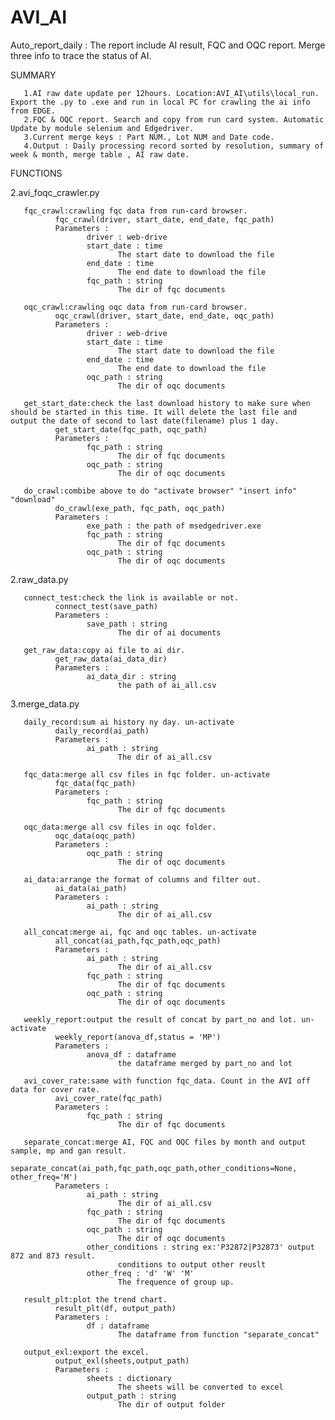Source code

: # AVI_AI
Auto_report_daily : The report include AI result, FQC and OQC report. Merge three info to trace the status of AI.


SUMMARY

       1.AI raw date update per 12hours. Location:AVI_AI\utils\local_run. Export the .py to .exe and run in local PC for crawling the ai info from EDGE.
       2.FQC & OQC report. Search and copy from run card system. Automatic Update by module selenium and Edgedriver.
       3.Current merge keys : Part NUM., Lot NUM and Date code. 
       4.Output : Daily processing record sorted by resolution, summary of week & month, merge table , AI raw date.
       
FUNCTIONS

2.avi_foqc_crawler.py

       fqc_crawl:crawling fqc data from run-card browser.
              fqc_crawl(driver, start_date, end_date, fqc_path)
              Parameters : 
                     driver : web-drive
                     start_date : time
                            The start date to download the file
                     end_date : time
                            The end date to download the file
                     fqc_path : string
                            The dir of fqc documents

       oqc_crawl:crawling oqc data from run-card browser.
              oqc_crawl(driver, start_date, end_date, oqc_path)
              Parameters : 
                     driver : web-drive
                     start_date : time
                            The start date to download the file
                     end_date : time
                            The end date to download the file
                     oqc_path : string
                            The dir of oqc documents

       get_start_date:check the last download history to make sure when should be started in this time. It will delete the last file and output the date of second to last date(filename) plus 1 day.
              get_start_date(fqc_path, oqc_path)
              Parameters : 
                     fqc_path : string
                            The dir of fqc documents
                     oqc_path : string
                            The dir of oqc documents

       do_crawl:combibe above to do "activate browser" "insert info" "download"
              do_crawl(exe_path, fqc_path, oqc_path)
              Parameters : 
                     exe_path : the path of msedgedriver.exe
                     fqc_path : string
                            The dir of fqc documents
                     oqc_path : string
                            The dir of oqc documents

2.raw_data.py

       connect_test:check the link is available or not.
              connect_test(save_path)
              Parameters : 
                     save_path : string
                            The dir of ai documents

       get_raw_data:copy ai file to ai dir.
              get_raw_data(ai_data_dir)
              Parameters : 
                     ai_data_dir : string
                            the path of ai_all.csv

3.merge_data.py

       daily_record:sum ai history ny day. un-activate
              daily_record(ai_path)
              Parameters : 
                     ai_path : string
                            The dir of ai_all.csv

       fqc_data:merge all csv files in fqc folder. un-activate
              fqc_data(fqc_path)
              Parameters : 
                     fqc_path : string
                            The dir of fqc documents

       oqc_data:merge all csv files in oqc folder.
              oqc_data(oqc_path)
              Parameters : 
                     oqc_path : string
                            The dir of oqc documents

       ai_data:arrange the format of columns and filter out.
              ai_data(ai_path)
              Parameters : 
                     ai_path : string
                            The dir of ai_all.csv

       all_concat:merge ai, fqc and oqc tables. un-activate
              all_concat(ai_path,fqc_path,oqc_path)
              Parameters : 
                     ai_path : string
                            The dir of ai_all.csv
                     fqc_path : string
                            The dir of fqc documents 
                     oqc_path : string
                            The dir of oqc documents 

       weekly_report:output the result of concat by part_no and lot. un-activate
              weekly_report(anova_df,status = 'MP')
              Parameters : 
                     anova_df : dataframe
                            the dataframe merged by part_no and lot

       avi_cover_rate:same with function fqc_data. Count in the AVI off data for cover rate.
              avi_cover_rate(fqc_path)
              Parameters : 
                     fqc_path : string
                            The dir of fqc documents

       separate_concat:merge AI, FQC and OQC files by month and output sample, mp and gan result.
              separate_concat(ai_path,fqc_path,oqc_path,other_conditions=None, other_freq='M')
              Parameters : 
                     ai_path : string
                            The dir of ai_all.csv
                     fqc_path : string
                            The dir of fqc documents 
                     oqc_path : string
                            The dir of oqc documents
                     other_conditions : string ex:'P32872|P32873' output 872 and 873 result.
                            conditions to output other reuslt
                     other_freq : 'd' 'W' 'M'
                            The frequence of group up.

       result_plt:plot the trend chart.
              result_plt(df, output_path)
              Parameters : 
                     df : dataframe
                            The dataframe from function "separate_concat"

       output_exl:export the excel.
              output_exl(sheets,output_path)
              Parameters : 
                     sheets : dictionary
                            The sheets will be converted to excel
                     output_path : string
                            The dir of output folder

---------------

◆ **Exercise details**: Display each line of the data where "info" occurs.

◆ **Solution to this exercise**:
Auto_report_daily : The report include AI result, FQC and OQC report. Merge three info to trace the status of AI.
       1.AI raw date update per 12hours. Location:AVI_AI\utils\local_run. Export the .py to .exe and run in local PC for crawling the ai info from EDGE.
       do_crawl:combibe above to do "activate browser" "insert info" "download"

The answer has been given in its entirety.